Source texts of formatted documents
-- Opening Marker --

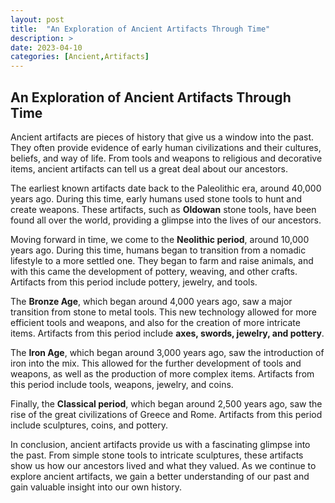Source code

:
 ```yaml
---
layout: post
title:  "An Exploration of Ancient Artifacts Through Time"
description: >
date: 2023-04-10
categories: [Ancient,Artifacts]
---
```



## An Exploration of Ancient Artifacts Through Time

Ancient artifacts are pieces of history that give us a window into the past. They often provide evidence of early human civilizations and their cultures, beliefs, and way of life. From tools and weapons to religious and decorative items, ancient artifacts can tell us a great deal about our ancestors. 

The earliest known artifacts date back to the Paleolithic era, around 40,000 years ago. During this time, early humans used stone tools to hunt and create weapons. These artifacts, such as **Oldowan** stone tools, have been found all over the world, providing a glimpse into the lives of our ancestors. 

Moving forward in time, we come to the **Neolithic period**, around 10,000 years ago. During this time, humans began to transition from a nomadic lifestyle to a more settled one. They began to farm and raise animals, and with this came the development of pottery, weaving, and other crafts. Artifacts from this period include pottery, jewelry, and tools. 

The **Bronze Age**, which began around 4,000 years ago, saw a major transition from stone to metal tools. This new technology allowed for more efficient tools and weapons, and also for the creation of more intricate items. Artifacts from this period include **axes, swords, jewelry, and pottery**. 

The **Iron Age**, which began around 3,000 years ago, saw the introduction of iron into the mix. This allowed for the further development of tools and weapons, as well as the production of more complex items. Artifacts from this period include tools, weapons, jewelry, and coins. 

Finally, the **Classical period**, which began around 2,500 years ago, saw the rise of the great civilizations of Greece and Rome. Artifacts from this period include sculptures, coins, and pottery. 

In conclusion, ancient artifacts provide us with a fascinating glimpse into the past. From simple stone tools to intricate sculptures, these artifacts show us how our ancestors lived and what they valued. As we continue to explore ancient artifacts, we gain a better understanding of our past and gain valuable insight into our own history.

-- Closing Marker --

:: What to do ::
In the records above, how many lines include the string "Through"? Answer with only the number.

:: Response area ::
2